This is for the large amount of temporary space that tdbloader2 uses?
I got "latest-all" to load but I had to do some things with tdbloader2
to work with a compresses data-triples.tmp.gz and also have sort write
comprssed temporary files (I messed up a bit and set the gzip
compression too high so it slowed things down).
There are some small problems with tdbloader2 with complex --sort-args
(it only handles one single arg/value correctly). My main trick was to
put in a script for "sort" that had the required settings built-in. I
wanted to set --compress, -T and the buffer size.
On 10/12/17 21:18, Dick Murray wrote:
Ryzen 1920X 3.5GHz, 32GB DDR4 quad channel, 3 x M.2 Samsung 960 EVO,
172K/sec 3h45m for truthy.
Is it possible to split the index files into separate folders?
Not built-in. Symbolic links will work.
I'm keen on symbolic links here because built-in support would hard to
keep all cases covered.
Or sym link the files, if I run the data phase, sym link, then run the
index phase?
Symbolic links will work.
"sort" can be configured to use a temporary folder as well.
The only place symbolic links will not work is for data-triples.tmp. It
must not exist at all - we ought to change that to make it OK to have a
zero-length file in place so it can be redirected ahead of time.
Andy
Point me in the right direction and I'll extend the TDB file open code.
Dick
On 7 Dec 2017 22:21, "Andy Seaborne" <[email protected]> wrote:
On 07/12/17 19:01, Laura Morales wrote:
Thank you a lot Andy, very informative (special thanks for specifying the
hardware).
For anybody reading this, I'd like to highlight the fact that the data
source is "latest-truthy" and not "latest-all".
From what I understand, truthy leaves out a lot of data (50% ??) and "all"
is more than 4 billion triples.
4,787,194,669 Triples
Dick reported figures for truthy as well.
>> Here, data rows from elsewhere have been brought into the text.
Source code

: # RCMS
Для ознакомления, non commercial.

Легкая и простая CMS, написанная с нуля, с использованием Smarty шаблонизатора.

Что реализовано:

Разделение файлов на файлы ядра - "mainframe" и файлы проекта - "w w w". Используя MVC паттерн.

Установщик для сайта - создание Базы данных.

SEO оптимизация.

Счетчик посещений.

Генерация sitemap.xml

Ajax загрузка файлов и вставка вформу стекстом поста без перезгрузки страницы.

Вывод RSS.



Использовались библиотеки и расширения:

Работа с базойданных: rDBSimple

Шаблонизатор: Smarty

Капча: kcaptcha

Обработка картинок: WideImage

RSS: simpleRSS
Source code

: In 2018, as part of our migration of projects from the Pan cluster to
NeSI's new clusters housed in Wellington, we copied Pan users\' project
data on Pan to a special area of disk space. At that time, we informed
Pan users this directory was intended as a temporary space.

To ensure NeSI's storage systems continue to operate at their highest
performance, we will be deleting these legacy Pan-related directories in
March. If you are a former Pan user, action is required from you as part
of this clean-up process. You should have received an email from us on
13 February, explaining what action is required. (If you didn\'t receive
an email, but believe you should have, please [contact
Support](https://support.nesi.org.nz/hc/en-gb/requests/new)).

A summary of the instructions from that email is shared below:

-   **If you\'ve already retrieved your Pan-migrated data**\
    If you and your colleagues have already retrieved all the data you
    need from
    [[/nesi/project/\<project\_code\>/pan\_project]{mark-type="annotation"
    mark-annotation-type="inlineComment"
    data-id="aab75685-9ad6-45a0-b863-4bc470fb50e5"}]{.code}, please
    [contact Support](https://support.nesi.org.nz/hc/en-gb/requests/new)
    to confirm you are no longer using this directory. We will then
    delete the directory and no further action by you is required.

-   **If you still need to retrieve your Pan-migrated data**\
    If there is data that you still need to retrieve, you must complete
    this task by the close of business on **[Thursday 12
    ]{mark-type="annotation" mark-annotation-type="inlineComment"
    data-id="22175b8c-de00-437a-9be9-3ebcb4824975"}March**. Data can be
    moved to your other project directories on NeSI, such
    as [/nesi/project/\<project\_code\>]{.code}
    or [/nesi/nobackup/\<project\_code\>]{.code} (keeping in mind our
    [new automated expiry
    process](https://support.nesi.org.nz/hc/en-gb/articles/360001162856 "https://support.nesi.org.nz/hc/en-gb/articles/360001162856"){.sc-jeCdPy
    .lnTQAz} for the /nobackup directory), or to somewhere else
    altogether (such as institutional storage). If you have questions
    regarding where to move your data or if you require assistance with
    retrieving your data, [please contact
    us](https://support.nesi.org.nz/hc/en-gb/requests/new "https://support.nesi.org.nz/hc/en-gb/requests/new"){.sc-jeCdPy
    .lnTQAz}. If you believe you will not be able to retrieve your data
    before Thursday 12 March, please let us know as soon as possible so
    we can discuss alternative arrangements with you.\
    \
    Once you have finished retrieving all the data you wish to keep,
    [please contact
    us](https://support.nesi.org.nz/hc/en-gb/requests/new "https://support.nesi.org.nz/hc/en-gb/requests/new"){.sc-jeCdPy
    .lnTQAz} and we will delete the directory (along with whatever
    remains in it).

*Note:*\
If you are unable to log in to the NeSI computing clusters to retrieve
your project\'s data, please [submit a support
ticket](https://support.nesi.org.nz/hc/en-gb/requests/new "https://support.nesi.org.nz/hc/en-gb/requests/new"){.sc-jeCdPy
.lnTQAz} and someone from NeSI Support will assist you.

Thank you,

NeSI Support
I used a *16G* machine, and it is a portable with all it's memory
architecture tradeoffs.
"all" is running ATM - it will be much slower due to RAM needs of
tdbloader2 for the data phase. Not sure the figures will mean anything for
you.
I'd need a machine with (guess) 32G RAM which is still a small server these
days.
(A similar tree builder technique could be applied to the node index and
reduce the max RAM needs but - hey, ho - that's free software for you.)
Andy